RAVAGE

May 17 - June 16, 2018

Galerie PARIS-B is pleased to present Wang Haiyang’s solo exhibition “ Ravage” including his recent paintings and videos used as metaphor to simulate new effective ways of receiving and transmitting information on the path of understanding human relations.

The creation of the video series ‘Ravage’ starts in 2017 as an attempt to interpret the relationship between the individual and the society. Running through the series is Wang Haiyang’s abstract depiction of the ‘abject’, to be differentiated from either subject or object.

Part of the exhibition three videos from the “Ravage” series: “ Social Relation”, “Night” and “Judge and Idol” marking a turning point in the artist’s production.

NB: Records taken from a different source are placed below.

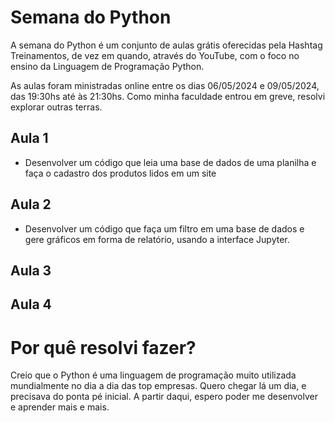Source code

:# Semana do Python

A semana do Python é um conjunto de aulas grátis oferecidas pela Hashtag Treinamentos, de vez em quando, através do YouTube, com o foco no ensino da Linguagem de Programação Python.

As aulas foram ministradas online entre os dias 06/05/2024 e 09/05/2024, das 19:30hs até às 21:30hs. Como minha faculdade entrou em greve, resolvi explorar outras terras.

## Aula 1
- Desenvolver um código que leia uma base de dados de uma planilha e faça o cadastro dos produtos lidos em um site
  
## Aula 2
- Desenvolver um código que faça um filtro em uma base de dados e gere gráficos em forma de relatório, usando a interface Jupyter.

## Aula 3

## Aula 4

# Por quê resolvi fazer?

Creio que o Python é uma linguagem de programação muito utilizada mundialmente no dia a dia das top empresas. Quero chegar lá um dia, e precisava do ponta pé inicial. 
A partir daqui, espero poder me desenvolver e aprender mais e mais.
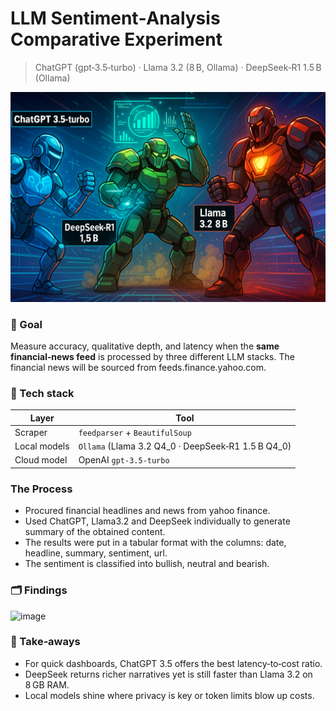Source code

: # LLM Sentiment‑Analysis Comparative Experiment

> ChatGPT (gpt‑3.5‑turbo) · Llama 3.2 (8 B, Ollama) · DeepSeek‑R1 1.5 B (Ollama)

![Comparison](./ChatGPT%20vs.%20Llama3.2%20vs.%20DeepSeek%20image.png)

### 📌 Goal
Measure accuracy, qualitative depth, and latency when the **same financial‑news feed** is processed by three different LLM stacks. 
The financial news will be sourced from feeds.finance.yahoo.com.

### 🔧 Tech stack
| Layer | Tool |
|-------|------|
| Scraper | `feedparser` + `BeautifulSoup` |
| Local models | `Ollama` (Llama 3.2 Q4_0 · DeepSeek‑R1 1.5 B Q4_0) |
| Cloud model | OpenAI `gpt‑3.5‑turbo` |

### The Process
- Procured financial headlines and news from yahoo finance.
- Used ChatGPT, Llama3.2 and DeepSeek individually to generate summary of the obtained content. 
- The results were put in a tabular format with the columns: date, headline, summary, sentiment, url.
- The sentiment is classified into bullish, neutral and bearish.

### 🗂 Findings

![image](https://github.com/user-attachments/assets/da4bd028-f2e3-433b-baa2-e280cc9a9449)

### 📝 Take‑aways

- For quick dashboards, ChatGPT 3.5 offers the best latency‑to‑cost ratio.
- DeepSeek returns richer narratives yet is still faster than Llama 3.2 on 8 GB RAM.
- Local models shine where privacy is key or token limits blow up costs.
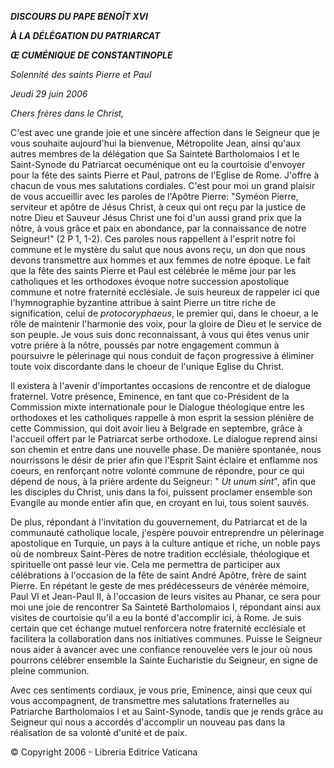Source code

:***DISCOURS DU PAPE BENOÎT XVI***

***À LA DÉLÉGATION DU PATRIARCAT***

***Œ CUMÉNIQUE DE CONSTANTINOPLE***

*Solennité des saints Pierre et Paul*

*Jeudi 29 juin 2006*

*Chers frères dans le Christ,*

C'est avec une grande joie et une sincère affection dans le Seigneur que je vous souhaite aujourd'hui la bienvenue, Métropolite Jean, ainsi qu'aux autres membres de la délégation que Sa Sainteté Bartholomaios I et le Saint-Synode du Patriarcat oecuménique ont eu la courtoisie d'envoyer pour la fête des saints Pierre et Paul, patrons de l'Eglise de Rome. J'offre à chacun de vous mes salutations cordiales. C'est pour moi un grand plaisir de vous accueillir avec les paroles de l'Apôtre Pierre: "Syméon Pierre, serviteur et apôtre de Jésus Christ, à ceux qui ont reçu par la justice de notre Dieu et Sauveur Jésus Christ une foi d'un aussi grand prix que la nôtre, à vous grâce et paix en abondance, par la connaissance de notre Seigneur!" (2 P 1, 1-2). Ces paroles nous rappellent à l'esprit notre foi commune et le mystère du salut que nous avons reçu, un don que nous devons transmettre aux hommes et aux femmes de notre époque. Le fait que la fête des saints Pierre et Paul est célébrée le même jour par les catholiques et les orthodoxes évoque notre succession apostolique commune et notre fraternité ecclésiale. Je suis heureux de rappeler ici que l'hymnographie byzantine attribue à saint Pierre un titre riche de signification, celui de *protocoryphaeus*, le premier qui, dans le choeur, a le rôle de maintenir l'harmonie des voix, pour la gloire de Dieu et le service de son peuple. Je vous suis donc reconnaissant, à vous qui êtes venus unir votre prière à la nôtre, poussés par notre engagement commun à poursuivre le pèlerinage qui nous conduit de façon progressive à éliminer toute voix discordante dans le choeur de l'unique Eglise du Christ.

Il existera à l'avenir d'importantes occasions de rencontre et de dialogue fraternel. Votre présence, Eminence, en tant que co-Président de la Commission mixte internationale pour le Dialogue théologique entre les orthodoxes et les catholiques rappelle à mon esprit la session plénière de cette Commission, qui doit avoir lieu à Belgrade en septembre, grâce à l'accueil offert par le Patriarcat serbe orthodoxe. Le dialogue reprend ainsi son chemin et entre dans une nouvelle phase. De manière spontanée, nous nourrissons le désir de prier afin que l'Esprit Saint éclaire et enflamme nos coeurs, en renforçant notre volonté commune de répondre, pour ce qui dépend de nous, à la prière ardente du Seigneur: " *Ut unum sint*", afin que les disciples du Christ, unis dans la foi, puissent proclamer ensemble son Evangile au monde entier afin que, en croyant en lui, tous soient sauvés.

De plus, répondant à l'invitation du gouvernement, du Patriarcat et de la communauté catholique locale, j'espère pouvoir entreprendre un pèlerinage apostolique en Turquie, un pays à la culture antique et riche, un noble pays où de nombreux Saint-Pères de notre tradition ecclésiale, théologique et spirituelle ont passé leur vie. Cela me permettra de participer aux célébrations à l'occasion de la fête de saint André Apôtre, frère de saint Pierre. En répétant le geste de mes prédécesseurs de vénérée mémoire, Paul VI et Jean-Paul II, à l'occasion de leurs visites au Phanar, ce sera pour moi une joie de rencontrer Sa Sainteté Bartholomaios I, répondant ainsi aux visites de courtoisie qu'il a eu la bonté d'accomplir ici, à Rome. Je suis certain que cet échange mutuel renforcera notre fraternité ecclésiale et facilitera la collaboration dans nos initiatives communes. Puisse le Seigneur nous aider à avancer avec une confiance renouvelée vers le jour où nous pourrons célébrer ensemble la Sainte Eucharistie du Seigneur, en signe de pleine communion.

Avec ces sentiments cordiaux, je vous prie, Eminence, ainsi que ceux qui vous accompagnent, de transmettre mes salutations fraternelles au Patriarche Bartholomaios I et au Saint-Synode, tandis que je rends grâce au Seigneur qui nous a accordés d'accomplir un nouveau pas dans la réalisation de sa volonté d'unité et de paix.

© Copyright 2006 - Libreria Editrice Vaticana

In Judge and Idol viewers witness the dialogue between two molded pieces of chewing gum. The newly created language they use imagines sounds of the bionics and the hybrids. The chewing gum endlessly forms in the artist’s hands. The two characters discuss in the video the master-slave relationship between the two and the possibility of becoming one. The identity of the voice is suspended between that of a subject and an object, as the hybrid language questions the possibility of a cross-species existence. Reflecting the artist’s exploration of the “abject”, the Night seems to questions the ambivalent ontological condition of a “fluid” facing the complexity of an abstract desire, the work stages a slimy form that can be either a snake, an organ or a single-celled organism.

In the video work Social Relation, the crackling formation resembles a chewing gum canvas or quicksand shaped by the artist himself reflecting his vision of an individual in a social environment.

The watercolor drawings on paper from the series “ Sex” (2017) are inspired by mysterious forms that appeared to the artist during his convalescence period at the hospital after a major surgery.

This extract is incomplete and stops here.